* _Task material_
- Opening Delimiter -
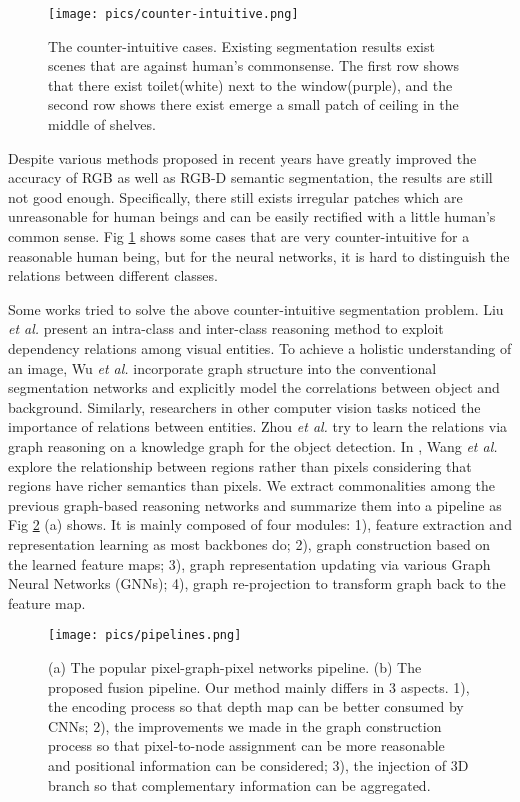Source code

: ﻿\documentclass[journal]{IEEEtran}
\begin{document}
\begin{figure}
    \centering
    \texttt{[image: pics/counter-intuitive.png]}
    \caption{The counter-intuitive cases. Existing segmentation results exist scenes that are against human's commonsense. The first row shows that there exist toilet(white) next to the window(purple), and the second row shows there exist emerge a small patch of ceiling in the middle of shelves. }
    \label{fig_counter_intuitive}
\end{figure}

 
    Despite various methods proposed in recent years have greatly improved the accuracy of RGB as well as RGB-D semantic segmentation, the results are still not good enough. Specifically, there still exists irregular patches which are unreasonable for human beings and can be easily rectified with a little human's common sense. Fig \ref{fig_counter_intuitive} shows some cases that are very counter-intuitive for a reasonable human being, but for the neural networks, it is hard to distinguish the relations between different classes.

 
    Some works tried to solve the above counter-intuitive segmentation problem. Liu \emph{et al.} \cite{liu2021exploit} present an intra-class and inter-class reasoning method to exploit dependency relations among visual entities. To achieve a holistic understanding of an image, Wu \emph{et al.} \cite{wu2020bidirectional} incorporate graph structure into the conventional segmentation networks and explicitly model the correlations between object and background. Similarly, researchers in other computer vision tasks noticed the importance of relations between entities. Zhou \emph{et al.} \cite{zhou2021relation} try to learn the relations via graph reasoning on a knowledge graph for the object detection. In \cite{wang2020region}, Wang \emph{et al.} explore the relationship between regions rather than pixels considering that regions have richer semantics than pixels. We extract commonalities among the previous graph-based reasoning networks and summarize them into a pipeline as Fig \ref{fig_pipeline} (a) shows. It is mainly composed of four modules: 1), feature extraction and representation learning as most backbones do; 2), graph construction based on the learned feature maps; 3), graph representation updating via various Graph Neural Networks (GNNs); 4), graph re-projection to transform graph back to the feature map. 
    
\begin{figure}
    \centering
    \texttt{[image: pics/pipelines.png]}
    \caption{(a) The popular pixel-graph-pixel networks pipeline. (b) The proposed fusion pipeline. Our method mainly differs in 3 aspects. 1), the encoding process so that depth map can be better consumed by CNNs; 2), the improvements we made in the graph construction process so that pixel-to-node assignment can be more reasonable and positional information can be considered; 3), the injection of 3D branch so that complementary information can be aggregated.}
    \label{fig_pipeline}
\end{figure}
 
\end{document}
- Closing Delimiter -
- Opening Delimiter -
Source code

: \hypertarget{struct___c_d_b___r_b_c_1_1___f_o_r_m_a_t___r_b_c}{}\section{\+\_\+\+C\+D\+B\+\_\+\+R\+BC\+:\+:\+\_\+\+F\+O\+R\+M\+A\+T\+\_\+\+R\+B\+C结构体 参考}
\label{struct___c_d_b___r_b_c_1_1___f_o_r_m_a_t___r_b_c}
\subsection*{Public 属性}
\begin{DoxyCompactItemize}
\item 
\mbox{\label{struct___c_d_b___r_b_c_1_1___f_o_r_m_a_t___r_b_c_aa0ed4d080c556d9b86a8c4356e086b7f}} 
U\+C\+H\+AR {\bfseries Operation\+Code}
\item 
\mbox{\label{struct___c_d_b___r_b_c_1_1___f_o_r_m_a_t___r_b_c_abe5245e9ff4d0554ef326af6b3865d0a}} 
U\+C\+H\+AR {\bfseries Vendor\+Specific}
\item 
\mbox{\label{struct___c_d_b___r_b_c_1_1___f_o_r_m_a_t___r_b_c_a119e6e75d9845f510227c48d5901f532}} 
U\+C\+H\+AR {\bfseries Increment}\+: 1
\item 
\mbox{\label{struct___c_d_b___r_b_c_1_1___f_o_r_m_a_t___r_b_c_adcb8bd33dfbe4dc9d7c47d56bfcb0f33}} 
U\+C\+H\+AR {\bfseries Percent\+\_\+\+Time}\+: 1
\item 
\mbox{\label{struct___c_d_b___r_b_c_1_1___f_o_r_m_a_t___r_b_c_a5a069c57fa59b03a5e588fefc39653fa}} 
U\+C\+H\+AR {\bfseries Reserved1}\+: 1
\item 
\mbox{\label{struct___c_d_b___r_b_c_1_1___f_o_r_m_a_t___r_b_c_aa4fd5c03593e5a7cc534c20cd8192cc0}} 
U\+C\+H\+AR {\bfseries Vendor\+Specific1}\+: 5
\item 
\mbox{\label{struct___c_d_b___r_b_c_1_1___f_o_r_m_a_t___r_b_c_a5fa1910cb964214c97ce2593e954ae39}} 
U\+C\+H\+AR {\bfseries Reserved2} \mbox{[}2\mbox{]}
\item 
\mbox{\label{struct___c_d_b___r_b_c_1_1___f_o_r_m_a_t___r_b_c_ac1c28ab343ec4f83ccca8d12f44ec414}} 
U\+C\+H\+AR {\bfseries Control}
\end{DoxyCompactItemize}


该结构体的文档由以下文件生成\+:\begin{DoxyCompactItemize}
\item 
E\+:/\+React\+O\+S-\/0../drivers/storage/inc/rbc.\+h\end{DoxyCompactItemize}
- Closing Delimiter -
- Opening Delimiter -
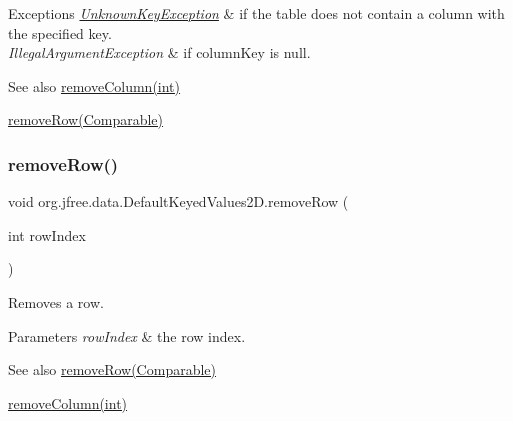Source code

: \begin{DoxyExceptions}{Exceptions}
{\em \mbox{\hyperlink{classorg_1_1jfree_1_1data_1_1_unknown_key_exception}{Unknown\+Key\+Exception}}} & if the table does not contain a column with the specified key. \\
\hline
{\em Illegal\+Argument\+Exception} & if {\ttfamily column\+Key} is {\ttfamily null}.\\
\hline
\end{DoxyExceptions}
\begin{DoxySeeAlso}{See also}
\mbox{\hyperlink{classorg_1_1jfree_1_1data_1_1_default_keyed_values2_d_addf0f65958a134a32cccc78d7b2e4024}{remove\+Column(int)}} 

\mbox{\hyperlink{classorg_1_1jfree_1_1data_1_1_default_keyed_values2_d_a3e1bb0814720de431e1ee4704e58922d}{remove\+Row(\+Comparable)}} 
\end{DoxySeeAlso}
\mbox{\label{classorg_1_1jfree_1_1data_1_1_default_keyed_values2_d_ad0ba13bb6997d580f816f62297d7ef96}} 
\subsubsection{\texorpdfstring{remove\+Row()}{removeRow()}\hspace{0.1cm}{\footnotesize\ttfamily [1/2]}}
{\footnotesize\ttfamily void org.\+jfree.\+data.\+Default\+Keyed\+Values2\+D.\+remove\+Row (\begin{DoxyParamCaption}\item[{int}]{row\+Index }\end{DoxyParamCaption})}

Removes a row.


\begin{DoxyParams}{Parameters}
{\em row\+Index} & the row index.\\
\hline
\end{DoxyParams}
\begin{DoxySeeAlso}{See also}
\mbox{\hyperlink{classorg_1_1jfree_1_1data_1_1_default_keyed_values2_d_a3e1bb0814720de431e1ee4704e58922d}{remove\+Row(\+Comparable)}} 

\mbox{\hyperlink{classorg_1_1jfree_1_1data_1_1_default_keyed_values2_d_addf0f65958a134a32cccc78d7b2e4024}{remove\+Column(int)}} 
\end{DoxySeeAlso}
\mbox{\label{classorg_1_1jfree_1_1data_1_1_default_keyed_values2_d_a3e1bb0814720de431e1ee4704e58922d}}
- Closing Delimiter -
* _Exercise objective_
Track down every line in the entries that includes the string "Index", and copy it.

* _Result of the task_
{\footnotesize\ttfamily void org.\+jfree.\+data.\+Default\+Keyed\+Values2\+D.\+remove\+Row (\begin{DoxyParamCaption}\item[{int}]{row\+Index }\end{DoxyParamCaption})}
{\em row\+Index} & the row index.\\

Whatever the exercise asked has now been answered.